Topological Quality of Subsets via Persistence Matching Diagrams
\'Alvaro Torras-Casas, Eduardo Paluzo-Hidalgo, Rocio Gonzalez-Diaz

TL;DR
This paper introduces a topological data analysis method called persistence matching diagrams to evaluate the quality of data subsets, aiding in understanding their representativeness and potential impact on machine learning performance.
Contribution
It presents a novel topological invariant and an efficient algorithm to assess subset quality and its relation to the full dataset, improving data selection strategies.
Findings
Persistence matching diagrams effectively measure subset representativeness.
The method provides bounds for Hausdorff distance between subset and dataset.

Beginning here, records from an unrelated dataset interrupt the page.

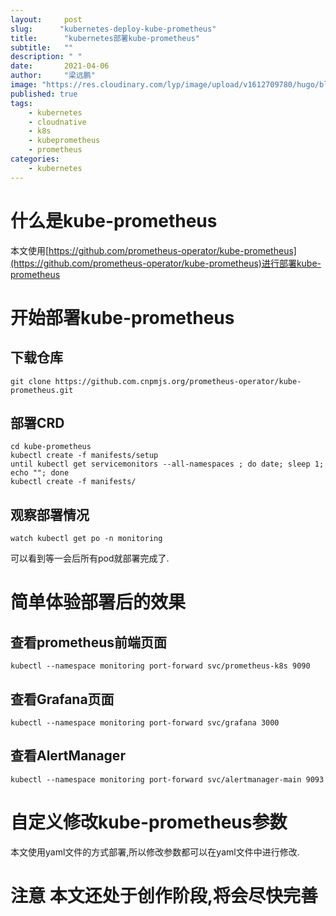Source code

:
 ```yaml
---
layout:     post 
slug:      "kubernetes-deploy-kube-prometheus"
title:      "kubernetes部署kube-prometheus"
subtitle:   ""
description: " "
date:       2021-04-06
author:     "梁远鹏"
image: "https://res.cloudinary.com/lyp/image/upload/v1612709780/hugo/blog.github.io/pexels-matt-hardy-2568001.jpg"
published: true
tags:
    - kubernetes
    - cloudnative
    - k8s
    - kubeprometheus
    - prometheus
categories: 
    - kubernetes
---  
```


# 什么是kube-prometheus  
本文使用[https://github.com/prometheus-operator/kube-prometheus](https://github.com/prometheus-operator/kube-prometheus)进行部署kube-prometheus

# 开始部署kube-prometheus

## 下载仓库  

```shell
git clone https://github.com.cnpmjs.org/prometheus-operator/kube-prometheus.git
```  

## 部署CRD  

```shell
cd kube-prometheus
kubectl create -f manifests/setup
until kubectl get servicemonitors --all-namespaces ; do date; sleep 1; echo ""; done
kubectl create -f manifests/
```  

## 观察部署情况  
```shell
watch kubectl get po -n monitoring
```  

可以看到等一会后所有pod就部署完成了.  

# 简单体验部署后的效果

## 查看prometheus前端页面  

```shell
kubectl --namespace monitoring port-forward svc/prometheus-k8s 9090
```  

## 查看Grafana页面  
```shell
kubectl --namespace monitoring port-forward svc/grafana 3000
```

## 查看AlertManager  
```shell
kubectl --namespace monitoring port-forward svc/alertmanager-main 9093
```  

# 自定义修改kube-prometheus参数  

本文使用yaml文件的方式部署,所以修改参数都可以在yaml文件中进行修改.

# 注意 本文还处于创作阶段,将会尽快完善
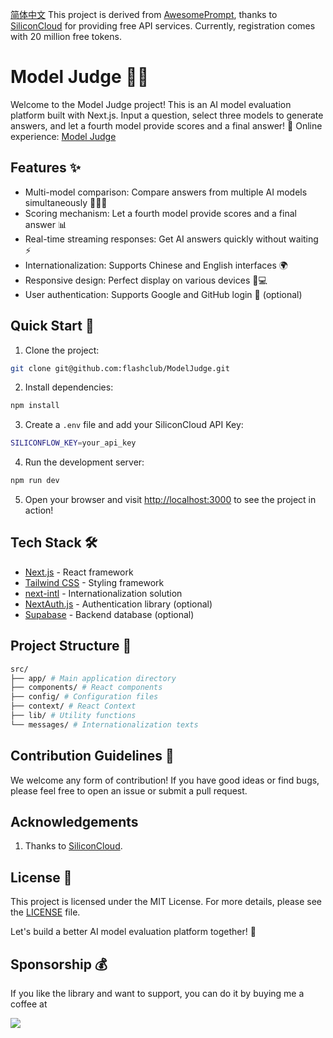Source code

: [简体中文](https://github.com/flashclub/ModelJudge)
This project is derived from [AwesomePrompt](https://awesomeprompt.net/zh/all-model), thanks to [SiliconCloud](https://cloud.siliconflow.cn/i/h5JiyFm0) for providing free API services. Currently, registration comes with 20 million free tokens.

# Model Judge 🧑‍⚖️

Welcome to the Model Judge project! This is an AI model evaluation platform built with Next.js.
Input a question, select three models to generate answers, and let a fourth model provide scores and a final answer! 🚀
Online experience: [Model Judge](https://modeljudge.awesomeprompt.net/en)

## Features ✨

- Multi-model comparison: Compare answers from multiple AI models simultaneously 🤖🆚🤖
- Scoring mechanism: Let a fourth model provide scores and a final answer 📊
- Real-time streaming responses: Get AI answers quickly without waiting ⚡
- Internationalization: Supports Chinese and English interfaces 🌍
- Responsive design: Perfect display on various devices 📱💻
- User authentication: Supports Google and GitHub login 🔐 (optional)

## Quick Start 🏁

1. Clone the project:

```bash
git clone git@github.com:flashclub/ModelJudge.git
```

2. Install dependencies:

```bash
npm install
```

3. Create a `.env` file and add your SiliconCloud API Key:

```bash
SILICONFLOW_KEY=your_api_key
```

4. Run the development server:

```bash
npm run dev
```

5. Open your browser and visit [http://localhost:3000](http://localhost:3000) to see the project in action!

## Tech Stack 🛠️

- [Next.js](https://nextjs.org/) - React framework
- [Tailwind CSS](https://tailwindcss.com/) - Styling framework
- [next-intl](https://next-intl-docs.vercel.app/) - Internationalization solution
- [NextAuth.js](https://next-auth.js.org/) - Authentication library (optional)
- [Supabase](https://supabase.com/) - Backend database (optional)

## Project Structure 📁

```bash
src/
├── app/ # Main application directory
├── components/ # React components
├── config/ # Configuration files
├── context/ # React Context
├── lib/ # Utility functions
└── messages/ # Internationalization texts
```

## Contribution Guidelines 🤝

We welcome any form of contribution! If you have good ideas or find bugs, please feel free to open an issue or submit a pull request.

## Acknowledgements

1. Thanks to [SiliconCloud](https://cloud.siliconflow.cn/i/h5JiyFm0).

## License 📄

This project is licensed under the MIT License. For more details, please see the [LICENSE](LICENSE) file.

Let's build a better AI model evaluation platform together! 🎉

## Sponsorship 💰

If you like the library and want to support, you can do it by buying me a coffee at

<a
  title="Like flashclub's work? Buy him a coffee"
  class="bmac"
  href="https://buymeacoffee.com/laughing_is_me">
<img src="https://img.buymeacoffee.com/button-api/?text=Buy me a coffee&emoji=☕&slug=laughing_is_me&button_colour=FFDD00&font_colour=000000&font_family=Inter&outline_colour=000000&coffee_colour=ffffff" />
</a>
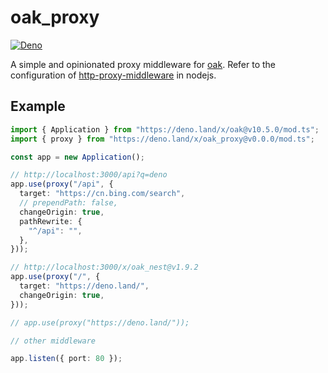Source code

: # oak_proxy

[![Deno](https://github.com/jiawei397/oak_proxy/actions/workflows/deno.yml/badge.svg)](https://github.com/jiawei397/oak_proxy/actions/workflows/deno.yml)

A simple and opinionated proxy middleware for [oak](https://deno.land/x/oak).
Refer to the configuration of
[http-proxy-middleware](https://www.npmjs.com/package/http-proxy-middleware) in
nodejs.

## Example

```typescript
import { Application } from "https://deno.land/x/oak@v10.5.0/mod.ts";
import { proxy } from "https://deno.land/x/oak_proxy@v0.0.0/mod.ts";

const app = new Application();

// http://localhost:3000/api?q=deno
app.use(proxy("/api", {
  target: "https://cn.bing.com/search",
  // prependPath: false,
  changeOrigin: true,
  pathRewrite: {
    "^/api": "",
  },
}));

// http://localhost:3000/x/oak_nest@v1.9.2
app.use(proxy("/", {
  target: "https://deno.land/",
  changeOrigin: true,
}));

// app.use(proxy("https://deno.land/"));

// other middleware

app.listen({ port: 80 });
```
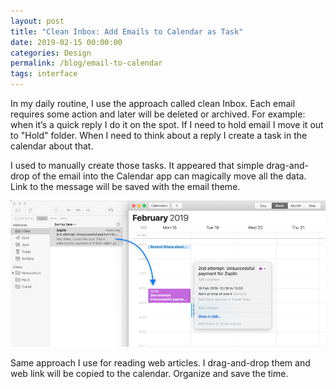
 ```yaml
---
layout: post
title: "Clean Inbox: Add Emails to Calendar as Task"
date: 2019-02-15 00:00:00
categories: Design
permalink: /blog/email-to-calendar
tags: interface
---
```


In my daily routine, I use the approach called clean Inbox. Each email requires some action and later will be deleted or archived. For example: when it’s a quick reply I do it on the spot. If I need to hold email I move it out to "Hold" folder. When I need to think about a reply I create a task in the calendar about that.

I used to manually create those tasks. It appeared that simple drag-and-drop of the email into the Calendar app can magically move all the data. Link to the message will be saved with the email theme.

<span class="p1000">![Email to Calendar](/blog_img/advices/mailapp.png)</span>

Same approach I use for reading web articles. I drag-and-drop them and web link will be copied to the calendar. Organize and save the time.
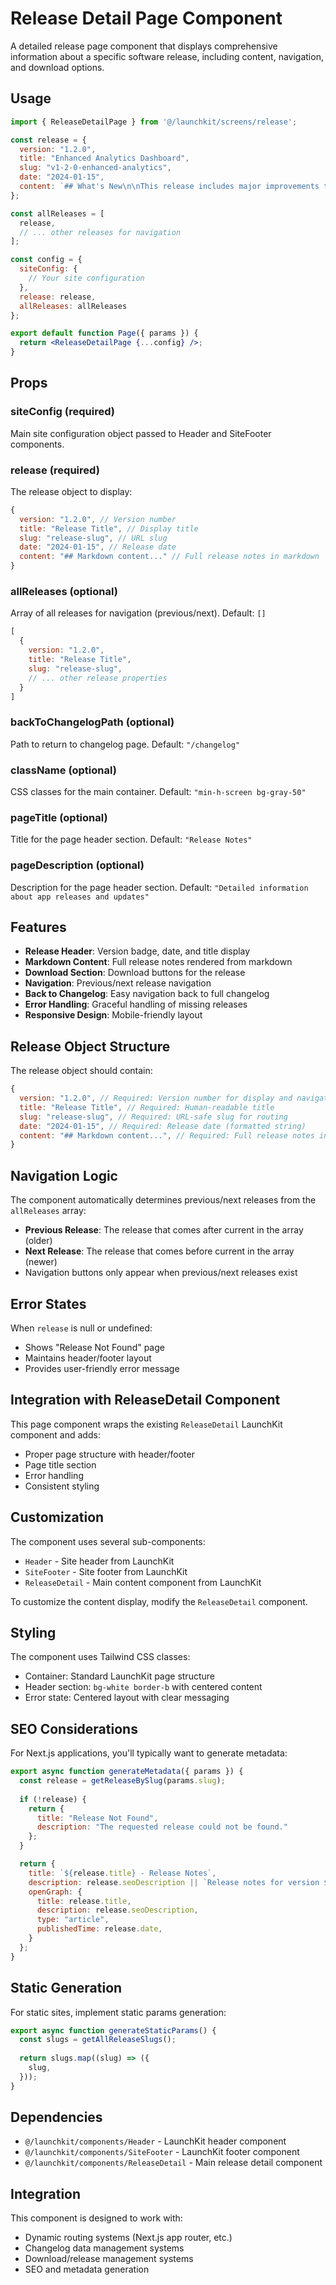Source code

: # Release Detail Page Component

A detailed release page component that displays comprehensive information about a specific software release, including content, navigation, and download options.

## Usage

```jsx
import { ReleaseDetailPage } from '@/launchkit/screens/release';

const release = {
  version: "1.2.0",
  title: "Enhanced Analytics Dashboard",
  slug: "v1-2-0-enhanced-analytics",
  date: "2024-01-15",
  content: `## What's New\n\nThis release includes major improvements to the analytics dashboard...`
};

const allReleases = [
  release,
  // ... other releases for navigation
];

const config = {
  siteConfig: {
    // Your site configuration
  },
  release: release,
  allReleases: allReleases
};

export default function Page({ params }) {
  return <ReleaseDetailPage {...config} />;
}
```

## Props

### siteConfig (required)
Main site configuration object passed to Header and SiteFooter components.

### release (required)
The release object to display:

```jsx
{
  version: "1.2.0", // Version number
  title: "Release Title", // Display title  
  slug: "release-slug", // URL slug
  date: "2024-01-15", // Release date
  content: "## Markdown content..." // Full release notes in markdown
}
```

### allReleases (optional)
Array of all releases for navigation (previous/next). Default: `[]`

```jsx
[
  {
    version: "1.2.0",
    title: "Release Title",
    slug: "release-slug",
    // ... other release properties
  }
]
```

### backToChangelogPath (optional)
Path to return to changelog page. Default: `"/changelog"`

### className (optional)
CSS classes for the main container. Default: `"min-h-screen bg-gray-50"`

### pageTitle (optional)
Title for the page header section. Default: `"Release Notes"`

### pageDescription (optional)
Description for the page header section. Default: `"Detailed information about app releases and updates"`

## Features

- **Release Header**: Version badge, date, and title display
- **Markdown Content**: Full release notes rendered from markdown
- **Download Section**: Download buttons for the release
- **Navigation**: Previous/next release navigation
- **Back to Changelog**: Easy navigation back to full changelog
- **Error Handling**: Graceful handling of missing releases
- **Responsive Design**: Mobile-friendly layout

## Release Object Structure

The release object should contain:

```jsx
{
  version: "1.2.0", // Required: Version number for display and navigation
  title: "Release Title", // Required: Human-readable title
  slug: "release-slug", // Required: URL-safe slug for routing
  date: "2024-01-15", // Required: Release date (formatted string)
  content: "## Markdown content...", // Required: Full release notes in markdown format
}
```

## Navigation Logic

The component automatically determines previous/next releases from the `allReleases` array:
- **Previous Release**: The release that comes after current in the array (older)
- **Next Release**: The release that comes before current in the array (newer)
- Navigation buttons only appear when previous/next releases exist

## Error States

When `release` is null or undefined:
- Shows "Release Not Found" page
- Maintains header/footer layout
- Provides user-friendly error message

## Integration with ReleaseDetail Component

This page component wraps the existing `ReleaseDetail` LaunchKit component and adds:
- Proper page structure with header/footer
- Page title section
- Error handling
- Consistent styling

## Customization

The component uses several sub-components:

- `Header` - Site header from LaunchKit
- `SiteFooter` - Site footer from LaunchKit  
- `ReleaseDetail` - Main content component from LaunchKit

To customize the content display, modify the `ReleaseDetail` component.

## Styling

The component uses Tailwind CSS classes:
- Container: Standard LaunchKit page structure
- Header section: `bg-white border-b` with centered content
- Error state: Centered layout with clear messaging

## SEO Considerations

For Next.js applications, you'll typically want to generate metadata:

```jsx
export async function generateMetadata({ params }) {
  const release = getReleaseBySlug(params.slug);
  
  if (!release) {
    return {
      title: "Release Not Found",
      description: "The requested release could not be found."
    };
  }

  return {
    title: `${release.title} - Release Notes`,
    description: release.seoDescription || `Release notes for version ${release.version}`,
    openGraph: {
      title: release.title,
      description: release.seoDescription,
      type: "article",
      publishedTime: release.date,
    }
  };
}
```

## Static Generation

For static sites, implement static params generation:

```jsx
export async function generateStaticParams() {
  const slugs = getAllReleaseSlugs();
  
  return slugs.map((slug) => ({
    slug,
  }));
}
```

## Dependencies

- `@/launchkit/components/Header` - LaunchKit header component
- `@/launchkit/components/SiteFooter` - LaunchKit footer component  
- `@/launchkit/components/ReleaseDetail` - Main release detail component

## Integration

This component is designed to work with:
- Dynamic routing systems (Next.js app router, etc.)
- Changelog data management systems
- Download/release management systems
- SEO and metadata generation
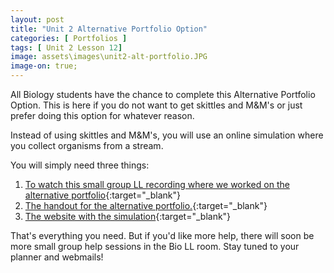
 ```yaml
---
layout: post
title: "Unit 2 Alternative Portfolio Option"
categories: [ Portfolios ]
tags: [ Unit 2 Lesson 12]
image: assets\images\unit2-alt-portfolio.JPG
image-on: true;
---
```


All Biology students have the chance to complete this Alternative Portfolio Option. This is here if you do not want to get skittles and M&M's or just prefer doing this option for whatever reason.

Instead of using skittles and M&M's, you will use an online simulation where you collect organisms from a stream.

You will simply need three things:

1. [To watch this small group LL recording where we worked on the alternative portfolio](http://www.connexus.com/external/livelesson/?url-path=pqguhg2tfg1w&domain=ww3.livelesson.com){:target="_blank"}
2. [The handout for the alternative portfolio.](https://docs.google.com/document/d/1Txo0KSMtZW0XzeEovOiGvv9uwyTeObDx-iH5dE60tuI/edit?usp=sharing){:target="_blank"}
3. [The website with the simulation](http://virtualbiologylab.org/NetWebHTML_FilesJan2016/StreamDiversityModel.html){:target="_blank"}

That's everything you need. But if you'd like more help, there will soon be more small group help sessions in the Bio LL room. Stay tuned to your planner and webmails!



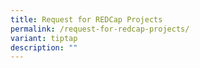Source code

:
 ```yaml
---
title: Request for REDCap Projects
permalink: /request-for-redcap-projects/
variant: tiptap
description: ""
---
```

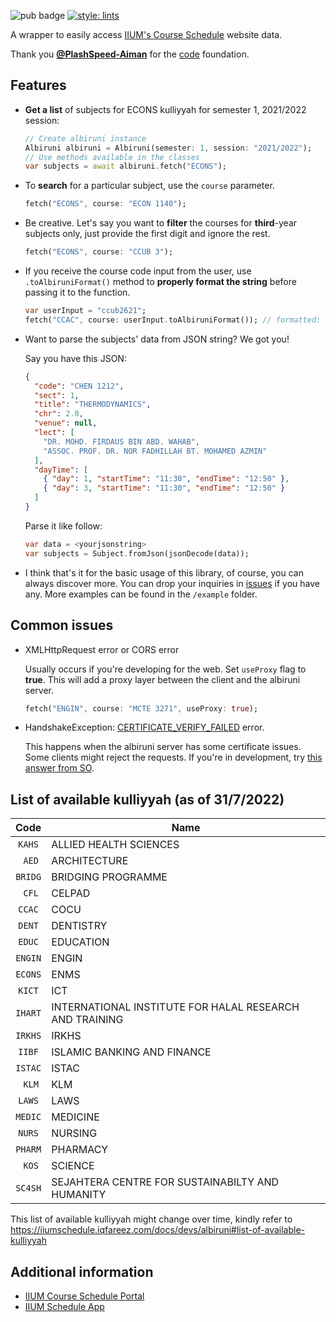 <!--
This README describes the package. If you publish this package to pub.dev,
this README's contents appear on the landing page for your package.

For information about how to write a good package README, see the guide for
[writing package pages](https://dart.dev/guides/libraries/writing-package-pages).

For general information about developing packages, see the Dart guide for
[creating packages](https://dart.dev/guides/libraries/create-library-packages)
and the Flutter guide for
[developing packages and plugins](https://flutter.dev/developing-packages).
-->

![pub badge](https://img.shields.io/pub/v/albiruni.svg)
[![style: lints](https://img.shields.io/badge/style-lints-4BC0F5.svg)](https://pub.dev/packages/lints)

A wrapper to easily access [IIUM's Course Schedule](https://albiruni.iium.edu.my/myapps/StudentOnline/schedule1.php) website data.

Thank you [**@PlashSpeed-Aiman**](https://github.com/PlashSpeed-Aiman) for the [code](https://github.com/PlashSpeed-Aiman/IIUMCourseScheduleApp) foundation.

## Features

- **Get a list** of subjects for ECONS kulliyyah for semester 1, 2021/2022 session:

  ```dart
  // Create albiruni instance
  Albiruni albiruni = Albiruni(semester: 1, session: "2021/2022");
  // Use methods available in the classes
  var subjects = await albiruni.fetch("ECONS");
  ```

- To **search** for a particular subject, use the `course` parameter.

  ```dart
  fetch("ECONS", course: "ECON 1140");
  ```

- Be creative. Let's say you want to **filter** the courses for **third**-year subjects only, just provide the first digit and ignore the rest.

  ```dart
  fetch("ECONS", course: "CCUB 3");
  ```

- If you receive the course code input from the user, use `.toAlbiruniFormat()` method to **properly format the string** before passing it to the function.

  ```dart
  var userInput = "ccub2621";
  fetch("CCAC", course: userInput.toAlbiruniFormat()); // formatted: CCUB 2621
  ```

- Want to parse the subjects' data from JSON string? We got you!

  Say you have this JSON:

  ```json
  {
    "code": "CHEN 1212",
    "sect": 1,
    "title": "THERMODYNAMICS",
    "chr": 2.0,
    "venue": null,
    "lect": [
      "DR. MOHD. FIRDAUS BIN ABD. WAHAB",
      "ASSOC. PROF. DR. NOR FADHILLAH BT. MOHAMED AZMIN"
    ],
    "dayTime": [
      { "day": 1, "startTime": "11:30", "endTime": "12:50" },
      { "day": 3, "startTime": "11:30", "endTime": "12:50" }
    ]
  }
  ```

  Parse it like follow:

  ```dart
  var data = <yourjsonstring>
  var subjects = Subject.fromJson(jsonDecode(data));
  ```

- I think that's it for the basic usage of this library, of course, you can always discover more. You can drop your inquiries in [issues](https://github.com/iqfareez/albiruni/issues) if you have any. More examples can be found in the `/example` folder.

## Common issues

- XMLHttpRequest error or CORS error

  Usually occurs if you're developing for the web. Set `useProxy` flag to **true**. This will add a proxy layer between the client and the albiruni server.

  ```dart
  fetch("ENGIN", course: "MCTE 3271", useProxy: true);
  ```

- HandshakeException: [CERTIFICATE_VERIFY_FAILED](https://github.com/iqfareez/iium_schedule/issues/10) error.

  This happens when the albiruni server has some certificate issues. Some clients might reject the requests. If you're in development, try [this answer from SO](https://stackoverflow.com/a/61312927/13617136).

## List of available kulliyyah (as of 31/7/2022)

|  Code   | Name                                                    |
| :-----: | ------------------------------------------------------- |
| `KAHS`  | ALLIED HEALTH SCIENCES                                  |
| ` AED`  | ARCHITECTURE                                            |
| `BRIDG` | BRIDGING PROGRAMME                                      |
| ` CFL`  | CELPAD                                                  |
| `CCAC`  | COCU                                                    |
| `DENT`  | DENTISTRY                                               |
| `EDUC`  | EDUCATION                                               |
| `ENGIN` | ENGIN                                                   |
| `ECONS` | ENMS                                                    |
| `KICT`  | ICT                                                     |
| `IHART` | INTERNATIONAL INSTITUTE FOR HALAL RESEARCH AND TRAINING |
| `IRKHS` | IRKHS                                                   |
| `IIBF`  | ISLAMIC BANKING AND FINANCE                             |
| `ISTAC` | ISTAC                                                   |
| ` KLM`  | KLM                                                     |
| `LAWS`  | LAWS                                                    |
| `MEDIC` | MEDICINE                                                |
| `NURS`  | NURSING                                                 |
| `PHARM` | PHARMACY                                                |
| ` KOS`  | SCIENCE                                                 |
| `SC4SH` | SEJAHTERA CENTRE FOR SUSTAINABILTY AND HUMANITY         |

This list of available kulliyyah might change over time, kindly refer to https://iiumschedule.iqfareez.com/docs/devs/albiruni#list-of-available-kulliyyah

## Additional information

- [IIUM Course Schedule Portal](https://albiruni.iium.edu.my/myapps/StudentOnline/schedule1.php)
- [IIUM Schedule App](https://iiumschedule.iqfareez.com)
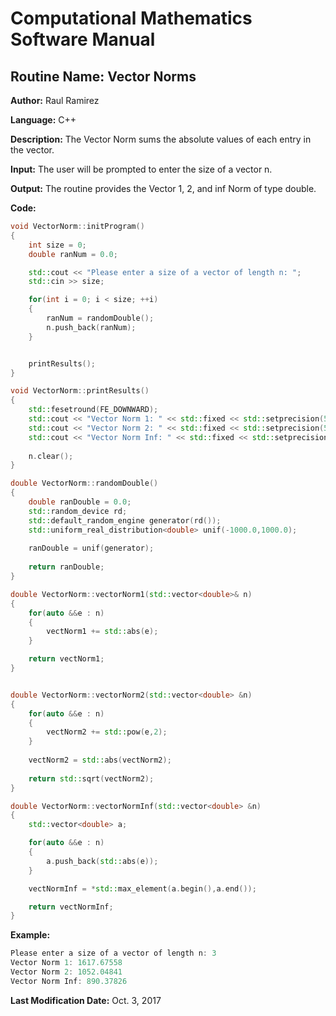 # Computational Mathematics Software Manual

## **Routine Name:** Vector Norms

**Author:** Raul Ramirez

**Language:** C++

**Description:** The Vector Norm sums the absolute values of each entry in the vector.

**Input:**  The user will be prompted to enter the size of a vector n.

**Output:** The routine provides the Vector 1, 2, and inf Norm of type double.

**Code:**
```C++
void VectorNorm::initProgram()
{
	int size = 0;
	double ranNum = 0.0;

	std::cout << "Please enter a size of a vector of length n: ";
	std::cin >> size;

	for(int i = 0; i < size; ++i)
	{
		ranNum = randomDouble();
		n.push_back(ranNum);
	}


	printResults();
}

void VectorNorm::printResults()
{
	std::fesetround(FE_DOWNWARD);
	std::cout << "Vector Norm 1: " << std::fixed << std::setprecision(5) << vectorNorm1(n) << std::endl;
	std::cout << "Vector Norm 2: " << std::fixed << std::setprecision(5) << vectorNorm2(n) << std::endl;
	std::cout << "Vector Norm Inf: " << std::fixed << std::setprecision(5) << vectorNormInf(n) << std::endl;
	
	n.clear();
}

double VectorNorm::randomDouble()
{
	double ranDouble = 0.0;
	std::random_device rd;
	std::default_random_engine generator(rd());
	std::uniform_real_distribution<double> unif(-1000.0,1000.0);
	
	ranDouble = unif(generator);
	
	return ranDouble;	
}

double VectorNorm::vectorNorm1(std::vector<double>& n)
{
	for(auto &&e : n)
	{
		vectNorm1 += std::abs(e);	
	}

	return vectNorm1;
}


double VectorNorm::vectorNorm2(std::vector<double> &n)
{
	for(auto &&e : n)
	{
		vectNorm2 += std::pow(e,2);
	}
	
	vectNorm2 = std::abs(vectNorm2);
	
	return std::sqrt(vectNorm2);
}

double VectorNorm::vectorNormInf(std::vector<double> &n)
{
	std::vector<double> a;

	for(auto &&e : n)
	{
		a.push_back(std::abs(e));
	}

	vectNormInf = *std::max_element(a.begin(),a.end());

	return vectNormInf; 
}
```

**Example:**
```C++
Please enter a size of a vector of length n: 3
Vector Norm 1: 1617.67558
Vector Norm 2: 1052.04841
Vector Norm Inf: 890.37826
```

**Last Modification Date:** Oct. 3, 2017
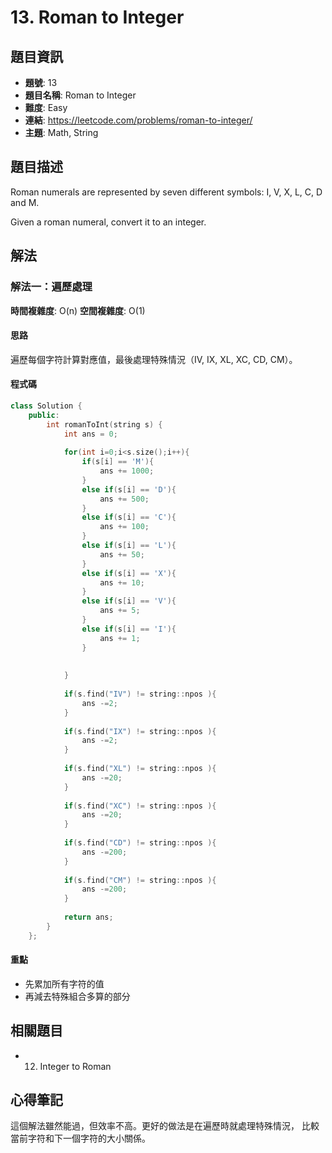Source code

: # 13. Roman to Integer

## 題目資訊
- **題號**: 13
- **題目名稱**: Roman to Integer
- **難度**: Easy
- **連結**: https://leetcode.com/problems/roman-to-integer/
- **主題**: Math, String

## 題目描述

Roman numerals are represented by seven different symbols: I, V, X, L, C, D and M.

Given a roman numeral, convert it to an integer.

## 解法

### 解法一：遍歷處理
**時間複雜度**: O(n)
**空間複雜度**: O(1)

#### 思路
遍歷每個字符計算對應值，最後處理特殊情況（IV, IX, XL, XC, CD, CM）。

#### 程式碼
```cpp
class Solution {
    public:
        int romanToInt(string s) {
            int ans = 0;
            
            for(int i=0;i<s.size();i++){
                if(s[i] == 'M'){
                    ans += 1000;
                }
                else if(s[i] == 'D'){
                    ans += 500;
                }
                else if(s[i] == 'C'){
                    ans += 100;
                }
                else if(s[i] == 'L'){
                    ans += 50;
                }
                else if(s[i] == 'X'){
                    ans += 10;
                }
                else if(s[i] == 'V'){
                    ans += 5;
                }
                else if(s[i] == 'I'){
                    ans += 1;
                }
    
                
            }
    
            if(s.find("IV") != string::npos ){
                ans -=2;
            }
    
            if(s.find("IX") != string::npos ){
                ans -=2;
            }
    
            if(s.find("XL") != string::npos ){
                ans -=20;
            }
    
            if(s.find("XC") != string::npos ){
                ans -=20;
            }
    
            if(s.find("CD") != string::npos ){
                ans -=200;
            }
    
            if(s.find("CM") != string::npos ){
                ans -=200;
            }
    
            return ans;
        }
    };
```

#### 重點
- 先累加所有字符的值
- 再減去特殊組合多算的部分

## 相關題目
- 12. Integer to Roman

## 心得筆記
這個解法雖然能過，但效率不高。更好的做法是在遍歷時就處理特殊情況，
比較當前字符和下一個字符的大小關係。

Application explains subset quality's impact on model performance.
Abstract
Data quality is crucial for the successful training, generalization and performance of machine learning models. We propose to measure the quality of a subset concerning the dataset it represents, using topological data analysis techniques. Specifically, we define the persistence matching diagram, a topological invariant derived from combining embeddings with persistent homology. We provide an algorithm to compute it using minimum spanning trees. Also, the invariant allows us to understand whether the subset ``represents well" the clusters from the larger dataset or not, and we also use it to estimate bounds for the Hausdorff distance between the subset and the complete dataset. In particular, this approach enables us to explain why the chosen subset is likely to result in poor performance of a supervised learning model.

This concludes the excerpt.